I’m not sure what I was excepting, other than it centering around this girl Frances, but I loved it. Frances was wonderful, even though a few times I cringed at her behavior, particularly when she was having dinner with her new roommate’s friends. Being a 19 year old, I’m obviously not at that point of my life yet where everyone around me is growing up and getting married. This film is a great insight on that and what struggles there are for some people. Though I don’t think I will be stuck in Frances’ position once I’m 27.

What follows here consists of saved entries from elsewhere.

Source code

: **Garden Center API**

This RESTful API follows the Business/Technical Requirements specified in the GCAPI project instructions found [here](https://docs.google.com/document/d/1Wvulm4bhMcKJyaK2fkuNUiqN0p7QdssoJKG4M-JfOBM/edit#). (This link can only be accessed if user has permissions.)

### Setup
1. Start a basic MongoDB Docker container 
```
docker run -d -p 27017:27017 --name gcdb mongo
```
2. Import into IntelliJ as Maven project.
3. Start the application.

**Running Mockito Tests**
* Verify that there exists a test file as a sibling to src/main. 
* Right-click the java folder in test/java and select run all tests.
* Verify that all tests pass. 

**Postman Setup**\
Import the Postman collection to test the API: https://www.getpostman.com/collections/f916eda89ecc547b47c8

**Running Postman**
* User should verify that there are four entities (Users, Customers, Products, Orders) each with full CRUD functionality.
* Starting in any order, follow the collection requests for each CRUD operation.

Perhaps what struck me the most is how quickly Gerwig kills a romantic storyline; right at the beginning of the film she ends her relationship with Dan. Throughout the rest of the film one of her roommates constantly refers to her as “undateable.” Though this story is not void of a love story; the love story is actually between Frances and her best friend Sophie. Honestly, how many films out there are truly about girls’ friendships sans a boyfriend/love interest aspect? None that I can recall.
My favorite part of the film is at the very end, when Frances “finds herself” and can finally afford an apartment of her own. I could not help but smile at Frances’ smile because that is my dream: to be able to get my own apartment someday, live on my own, work at a job that I enjoy, basically be my own person. It’s a very reassuring ending because I know Frances is going to be all right.
I loved Frances Ha and I hope to see Gerwig write more scripts. She is just the writer to create characters that I want to see on the screen. The camera work and editing was refreshing; and the music too now that I think about it. It all fits this young adult state of mind, I think. Frances is still young, energetic, ambitious, and her own person. Frances Ha is going to be a film I will go back to whenever I need a helping hand in my struggle in becoming an adult, or as Frances says, “a real person.”